By the Rappler Investigative Team
     
This story was put together in partnership with The Intercept, which obtained the transcript of President Duterte's April 29 phone conversation with President Trump and shared it with Rappler.
MANILA – While publicly calling on the United States and North Korea to "show restraint", Philippine President Rodrigo Duterte asked US President Donald Trump in private to "keep the pressure" on North Korean leader Kim Jong-Un.
In a phone conversation with Trump last April 29 – a transcript of which was obtained by Rappler in cooperation with The Intercept, an award-winning digital magazine that has reported on classified documents – Duterte shared Trump's disdain for Kim.
Duterte said Kim is a "madman" who is "laughing always", has a "dangerous toy in his hands", and can only be stopped by China, "the last card" to avert "so much agony and suffering for all mankind."
The "confidential" transcript revealed the views of Duterte and Trump on North Korea, and uncovered the complicated dynamics between the US, China, and the Philippines.
The authenticity of the document was confirmed by a Palace source.
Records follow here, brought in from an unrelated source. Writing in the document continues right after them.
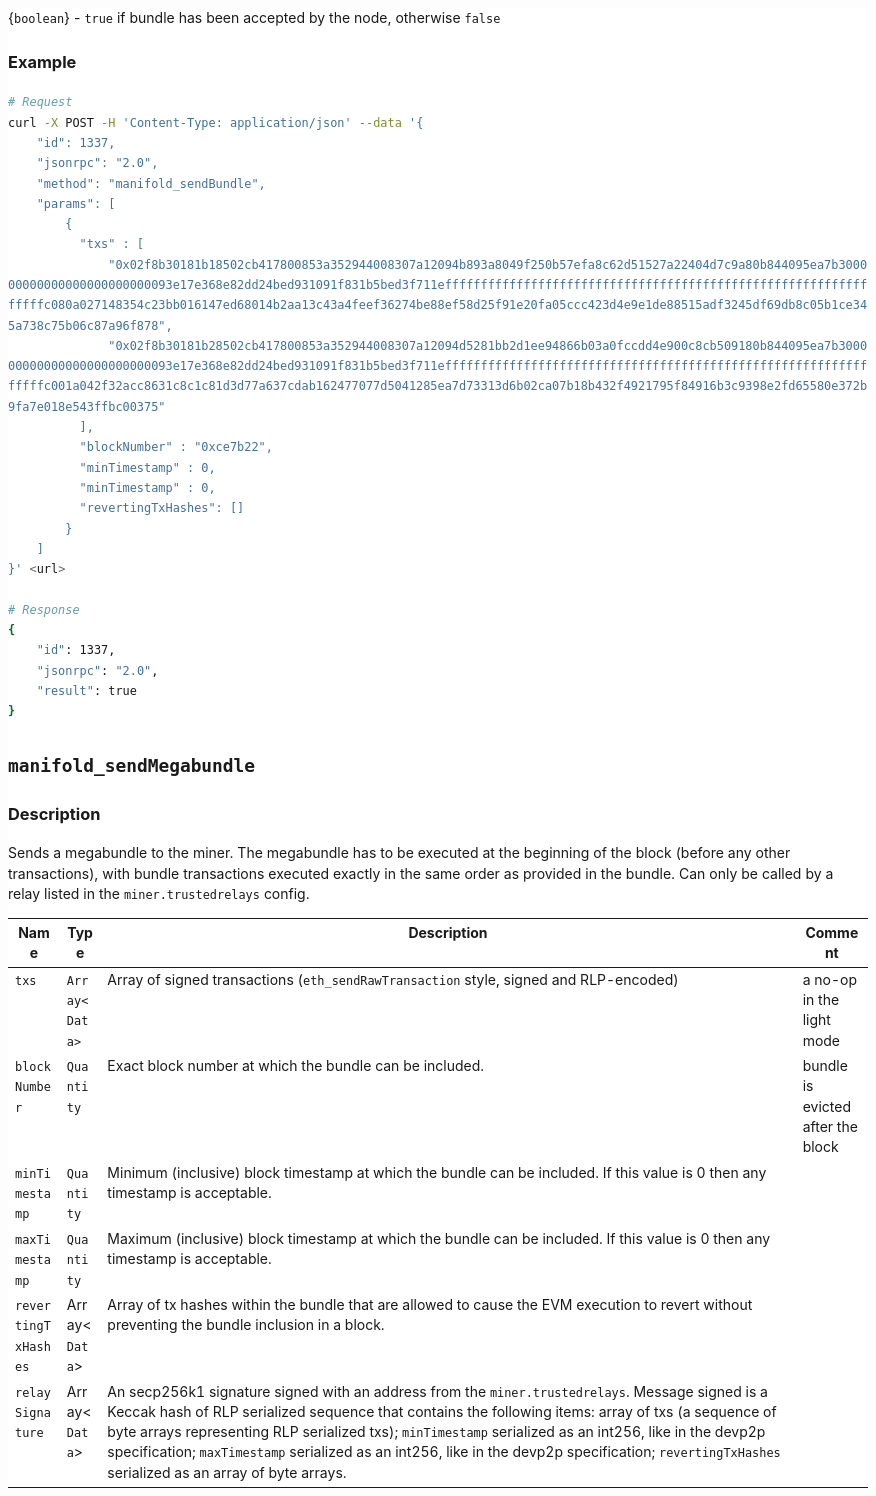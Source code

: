 {`boolean`} - `true` if bundle has been accepted by the node, otherwise `false`

### Example

```bash
# Request
curl -X POST -H 'Content-Type: application/json' --data '{
    "id": 1337,
    "jsonrpc": "2.0",
    "method": "manifold_sendBundle",
    "params": [
        {
          "txs" : [
              "0x02f8b30181b18502cb417800853a352944008307a12094b893a8049f250b57efa8c62d51527a22404d7c9a80b844095ea7b300000000000000000000000093e17e368e82dd24bed931091f831b5bed3f711effffffffffffffffffffffffffffffffffffffffffffffffffffffffffffffffc080a027148354c23bb016147ed68014b2aa13c43a4feef36274be88ef58d25f91e20fa05ccc423d4e9e1de88515adf3245df69db8c05b1ce345a738c75b06c87a96f878",
              "0x02f8b30181b28502cb417800853a352944008307a12094d5281bb2d1ee94866b03a0fccdd4e900c8cb509180b844095ea7b300000000000000000000000093e17e368e82dd24bed931091f831b5bed3f711effffffffffffffffffffffffffffffffffffffffffffffffffffffffffffffffc001a042f32acc8631c8c1c81d3d77a637cdab162477077d5041285ea7d73313d6b02ca07b18b432f4921795f84916b3c9398e2fd65580e372b9fa7e018e543ffbc00375"
          ],
          "blockNumber" : "0xce7b22",
          "minTimestamp" : 0,
          "minTimestamp" : 0,
          "revertingTxHashes": []
        }
    ]
}' <url>

# Response
{
    "id": 1337,
    "jsonrpc": "2.0",
    "result": true
}
```

## `manifold_sendMegabundle`

### Description

Sends a megabundle to the miner. The megabundle has to be executed at the beginning of the block (before any other transactions), with bundle transactions executed exactly in the same order as provided in the bundle. Can only be called by a relay listed in the `miner.trustedrelays` config.

| **Name**            | **Type**      | **Description**                                                                                                                                                                                                                                                                                                                                                                                                                                                      | **Comment**                       |
| ------------------- | ------------- | -------------------------------------------------------------------------------------------------------------------------------------------------------------------------------------------------------------------------------------------------------------------------------------------------------------------------------------------------------------------------------------------------------------------------------------------------------------------- | --------------------------------- |
| `txs`               | `Array<Data>` | Array of signed transactions (`eth_sendRawTransaction` style, signed and RLP-encoded)                                                                                                                                                                                                                                                                                                                                                                                | a no-op in the light mode         |
| `blockNumber`       | `Quantity`    | Exact block number at which the bundle can be included.                                                                                                                                                                                                                                                                                                                                                                                                              | bundle is evicted after the block |
| `minTimestamp`      | `Quantity`    | Minimum (inclusive) block timestamp at which the bundle can be included. If this value is 0 then any timestamp is acceptable.                                                                                                                                                                                                                                                                                                                                        |
| `maxTimestamp`      | `Quantity`    | Maximum (inclusive) block timestamp at which the bundle can be included. If this value is 0 then any timestamp is acceptable.                                                                                                                                                                                                                                                                                                                                        |
| `revertingTxHashes` | Array<`Data`> | Array of tx hashes within the bundle that are allowed to cause the EVM execution to revert without preventing the bundle inclusion in a block.                                                                                                                                                                                                                                                                                                                       |
| `relaySignature`    | Array<`Data`> | An secp256k1 signature signed with an address from the `miner.trustedrelays`. Message signed is a Keccak hash of RLP serialized sequence that contains the following items: array of txs (a sequence of byte arrays representing RLP serialized txs); `minTimestamp` serialized as an int256, like in the devp2p specification; `maxTimestamp` serialized as an int256, like in the devp2p specification; `revertingTxHashes` serialized as an array of byte arrays. |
Names on the document were also confirmed by another source in the Department of Foreign Affairs.
The transcript revealed the following:
·         Duterte, in public, urges both North Korea and the US to "show restraint," but in his private conversation with Trump, asked the US to "keep the pressure" on North Korea.
·         Duterte views China as having the ace against North Korean leader Kim Jong-Un.
·         Duterte, in public, claims that Trump asked him to call Chinese President Xi Jinping to intervene in the Korean Peninsula crisis. The transcript showed that it was Duterte who volunteered to do this.
·         While the Philippine leader curses at the US in public, Duterte told Trump on behalf of ASEAN leaders, "We support you," as they seek US intervention in the Korean Peninsula crisis. Trump pointed out "we are all counting on China" in dealing with North Korea.
Rappler is quoting verbatim from the transcript, keeping intact the errors in punctuation and spelling, which a Palace source described as "nothing extraordinary" – especially if done in a hurry.
Assessing Kim Jong-Un
The transcript begins with Duterte thanking Trump for calling, and Trump saying he hopes it is not too late in the evening. It was around 10 pm on April 29.
Duterte replied it was all right, as he was just having dinner with members of the Association of Southeast Asian Nations (ASEAN). Trump said he knows Duterte doesn't sleep much, "just like me."
Trump proceeded to congratulate Duterte on his "unbelievable job" in the war on drugs. Duterte thanked Trump, calling illegal drugs "the scourge of my nation now."
Trump said he understand this, and he thinks the US "had a previous President who did not understand that" – in reference to former US president Barack Obama, who criticized Duterte's bloody anti-drug campaign.
According to the transcript, Trump then said, "So how is everyone doing, how is the Phls doing?"
This was where Duterte opened the topic of the Korean Peninsula, urging Trump to "keep on the pressure" on North Korea.
"We are doing fine Mr president but in the ASEAN summit every member state was really nervous about situation in Korean peninsula but we would like to tell you that we support you and keep the pressure because as long as those rockets and warheads are in the hands of Kim Jon Un we will never be safe as there's not telling what will happen next," Duterte said. (The transcript misspelled the name of the North Korean leader.)
Trump shot back, "Whats your opinion of him, Rodrigo? Are we dealing with someone who stable or not stable?"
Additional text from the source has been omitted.